Review Summary: Savory hard rock album drenched in Southern Rock style
It is wise counsel to 'Never judge an album by the cover', but I must confess in my adolescence I have bought several albums just because the cover art seemed so 'cool'. Back in 1983 I stumbled upon a record from a band by the name of Blackfoot and I liked the cover art immediately. Having heard some likeable live songs on the Dutch radio I decided to buy the album 'Marauder', not knowing what to expect exactly. It didn't disappoint me and soon Marauder became one of the favorites in my growing metal collection. Although the sound on this record is pretty heavy occasionally, the classification 'heavy metal' does not cover the character of it. Blackfoot play eclectic southern rock with influences from rock 'n roll and blues, Mexican folk music and hard rock. On Marauder they carry out their task very well.
Blackfoot were founded around 1970. The name of the band refers to the American Indian heritage of most of the members. After a period of line up changes and temporarily disbanding the group, vocalist/guitar player Rickey Medlocke established a solid line up that generated some public attention and approval, on the basis of a severe touring schedule and the release of some well received southern rock albums ('Strikes' in 1979 and 'Tomcattin''in 1980). Marauder followed next year, shifting the direction to a more hard rock oriented approach, but still steadily rooted in southern rock and blues. Medlocke was the heart and soul of the band, not only the singer and guitar player, but also the chief song writer. In the early Seventies he became a provisional member of the legendary Lynyrd Skynyrd, rejoining in 1996. This album proves Medlocke's maturated capacities as a singer and guitar player.
The 'classic' line up of the band was:
Rickey Medlocke - lead vocals, guitar
Charlie Hargrett - guitar
Greg T. Walker - bass guitar, keyboards, vocals
Jakson Spires - drums, percussion, vocals
Best songs of the album
The electrifying opening track 'Good Morning' is a heavy, fast paced wake up call!

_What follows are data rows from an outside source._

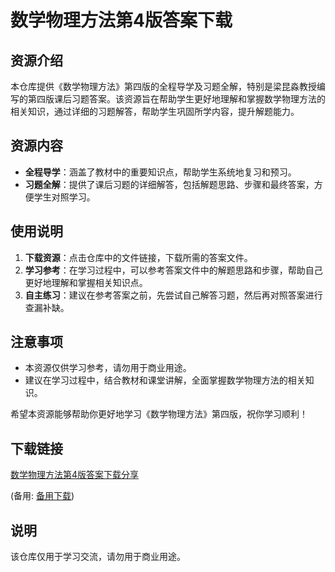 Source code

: # 数学物理方法第4版答案下载

## 资源介绍

本仓库提供《数学物理方法》第四版的全程导学及习题全解，特别是梁昆淼教授编写的第四版课后习题答案。该资源旨在帮助学生更好地理解和掌握数学物理方法的相关知识，通过详细的习题解答，帮助学生巩固所学内容，提升解题能力。

## 资源内容

- **全程导学**：涵盖了教材中的重要知识点，帮助学生系统地复习和预习。
- **习题全解**：提供了课后习题的详细解答，包括解题思路、步骤和最终答案，方便学生对照学习。

## 使用说明

1. **下载资源**：点击仓库中的文件链接，下载所需的答案文件。
2. **学习参考**：在学习过程中，可以参考答案文件中的解题思路和步骤，帮助自己更好地理解和掌握相关知识点。
3. **自主练习**：建议在参考答案之前，先尝试自己解答习题，然后再对照答案进行查漏补缺。

## 注意事项

- 本资源仅供学习参考，请勿用于商业用途。
- 建议在学习过程中，结合教材和课堂讲解，全面掌握数学物理方法的相关知识。

希望本资源能够帮助你更好地学习《数学物理方法》第四版，祝你学习顺利！

## 下载链接
[数学物理方法第4版答案下载分享](https://pan.quark.cn/s/bb16dfa5a3f7) 

(备用: [备用下载](https://pan.baidu.com/s/1y87GkbfUc5Qq_CSMhwvPkA?pwd=1234))

## 说明

该仓库仅用于学习交流，请勿用于商业用途。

Medlocke's characteristic dark, raspy voice and the irony-laden lyrics fit the song well. The guitar section including a fine solo is stunning. An impressive way to open an album!

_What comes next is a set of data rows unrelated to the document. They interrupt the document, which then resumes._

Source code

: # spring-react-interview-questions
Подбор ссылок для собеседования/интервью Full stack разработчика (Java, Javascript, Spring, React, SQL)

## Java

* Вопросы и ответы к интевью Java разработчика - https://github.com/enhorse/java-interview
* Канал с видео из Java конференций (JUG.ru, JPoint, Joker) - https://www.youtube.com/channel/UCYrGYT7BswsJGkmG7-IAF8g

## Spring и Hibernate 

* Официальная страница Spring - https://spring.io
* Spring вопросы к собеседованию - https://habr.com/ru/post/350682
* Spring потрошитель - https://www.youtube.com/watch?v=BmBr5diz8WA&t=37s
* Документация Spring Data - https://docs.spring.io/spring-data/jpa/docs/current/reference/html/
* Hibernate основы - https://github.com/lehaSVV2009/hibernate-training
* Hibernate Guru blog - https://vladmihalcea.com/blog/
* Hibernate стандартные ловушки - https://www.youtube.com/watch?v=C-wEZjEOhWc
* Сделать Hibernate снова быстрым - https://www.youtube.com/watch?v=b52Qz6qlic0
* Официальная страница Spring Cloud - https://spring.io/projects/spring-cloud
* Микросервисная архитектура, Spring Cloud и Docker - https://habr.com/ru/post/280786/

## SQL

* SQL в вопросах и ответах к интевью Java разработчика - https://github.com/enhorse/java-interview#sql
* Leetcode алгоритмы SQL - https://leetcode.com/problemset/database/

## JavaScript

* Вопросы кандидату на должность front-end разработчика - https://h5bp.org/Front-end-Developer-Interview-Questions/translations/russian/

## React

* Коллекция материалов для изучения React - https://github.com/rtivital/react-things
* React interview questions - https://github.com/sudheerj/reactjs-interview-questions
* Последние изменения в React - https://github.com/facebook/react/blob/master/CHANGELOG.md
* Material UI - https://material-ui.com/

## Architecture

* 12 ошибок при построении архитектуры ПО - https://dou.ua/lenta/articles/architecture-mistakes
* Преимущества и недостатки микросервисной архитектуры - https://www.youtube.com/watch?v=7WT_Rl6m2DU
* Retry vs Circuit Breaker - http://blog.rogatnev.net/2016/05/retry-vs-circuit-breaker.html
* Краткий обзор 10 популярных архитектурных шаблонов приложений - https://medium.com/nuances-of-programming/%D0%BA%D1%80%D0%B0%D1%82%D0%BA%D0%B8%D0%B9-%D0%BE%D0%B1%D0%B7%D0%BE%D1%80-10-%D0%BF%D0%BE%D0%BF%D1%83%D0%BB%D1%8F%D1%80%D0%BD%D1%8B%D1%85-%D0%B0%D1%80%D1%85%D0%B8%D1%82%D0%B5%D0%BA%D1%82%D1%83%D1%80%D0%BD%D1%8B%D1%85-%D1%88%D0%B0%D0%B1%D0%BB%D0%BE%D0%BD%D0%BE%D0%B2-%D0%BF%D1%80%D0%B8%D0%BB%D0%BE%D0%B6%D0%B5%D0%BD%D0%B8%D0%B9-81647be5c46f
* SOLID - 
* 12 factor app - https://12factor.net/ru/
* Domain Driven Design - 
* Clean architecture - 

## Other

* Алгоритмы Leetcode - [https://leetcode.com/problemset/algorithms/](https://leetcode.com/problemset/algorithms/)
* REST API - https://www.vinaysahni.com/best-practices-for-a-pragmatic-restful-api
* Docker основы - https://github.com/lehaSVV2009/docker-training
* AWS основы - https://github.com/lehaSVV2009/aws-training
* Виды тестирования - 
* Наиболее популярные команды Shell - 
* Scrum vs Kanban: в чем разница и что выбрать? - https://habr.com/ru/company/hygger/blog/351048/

'Diary of a Working Man'is a beautiful ballad, starting with clean guitar chords and delicate, melancholic singing, evolving into a heart-piercing, mind-blowing lamentation. Great vocal performance by Medlocke.

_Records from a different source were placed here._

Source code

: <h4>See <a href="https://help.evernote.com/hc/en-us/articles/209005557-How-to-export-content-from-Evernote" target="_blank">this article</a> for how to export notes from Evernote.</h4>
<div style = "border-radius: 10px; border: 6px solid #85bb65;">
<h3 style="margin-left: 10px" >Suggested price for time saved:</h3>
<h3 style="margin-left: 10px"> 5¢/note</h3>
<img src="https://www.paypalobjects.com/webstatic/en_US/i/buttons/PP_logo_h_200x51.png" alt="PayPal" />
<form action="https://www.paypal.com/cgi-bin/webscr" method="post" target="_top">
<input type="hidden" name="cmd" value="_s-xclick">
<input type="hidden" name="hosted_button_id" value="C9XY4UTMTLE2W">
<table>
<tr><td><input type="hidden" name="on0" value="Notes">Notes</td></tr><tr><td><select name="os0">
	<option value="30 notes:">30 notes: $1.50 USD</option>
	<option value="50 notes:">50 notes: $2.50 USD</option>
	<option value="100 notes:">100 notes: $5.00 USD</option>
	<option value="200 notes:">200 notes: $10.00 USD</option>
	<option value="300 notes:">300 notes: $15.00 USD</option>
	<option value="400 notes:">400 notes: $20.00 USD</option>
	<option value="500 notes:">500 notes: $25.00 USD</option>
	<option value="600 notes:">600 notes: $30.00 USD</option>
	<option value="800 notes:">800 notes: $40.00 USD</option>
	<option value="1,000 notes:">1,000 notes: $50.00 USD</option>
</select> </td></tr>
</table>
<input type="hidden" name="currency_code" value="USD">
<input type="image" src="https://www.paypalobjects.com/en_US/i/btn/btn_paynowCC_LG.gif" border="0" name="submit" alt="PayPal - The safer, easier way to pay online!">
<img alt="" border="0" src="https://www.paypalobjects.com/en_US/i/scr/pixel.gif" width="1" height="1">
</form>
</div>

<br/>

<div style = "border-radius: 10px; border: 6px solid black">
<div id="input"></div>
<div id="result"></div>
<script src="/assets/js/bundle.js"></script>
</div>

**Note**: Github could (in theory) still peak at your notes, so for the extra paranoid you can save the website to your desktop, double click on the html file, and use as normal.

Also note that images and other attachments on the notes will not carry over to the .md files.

'Dry County' is another stomping hard rock song, heavy and vivacious as a locomotive.
'Fire of the Dragon' is an impressive semi ballad dealing with cocaine addiction. Clean guitar arpeggios alternate with heavy distorted riffs, creating one of the highlights of the album. Medlocke's affective, thundering voice accompanies the growing wall of sound to the climax. This song is comparable to the equally powerful semi ballad 'Searchin''
'Rattlesnake Rock 'n Roller' starts off with an amusing banjo intro and a comment in southern dialect by the grandfather of Rickey Medlocke: Shorty Medlocke. Then a Rock 'n roll wall of sound is erected, glorifying country life (thank God I'm a country boy) and introducing piano and saxophone in the solo.
Marauder is a fine hard rocking album with a southern feeling, reminding of Lynyrd Skynyrd and ZZ Top, but definitely heavier. The album contains some outstanding songs (mentioned above) along with a few (still savory) fillers and attempts at commercial hit success. In my opinion the most charming aspect of Marauder is the variety in song writing and the surprising orchestration (use of saxophone, banjo, Mexican horns, piano and Latin rhythms). Medlocke's skills as a vocalist and guitar player are impressively showcased on this album. Although Medlocke tried to reanimate Blackfoot over and over through the years, they never established a permanent status.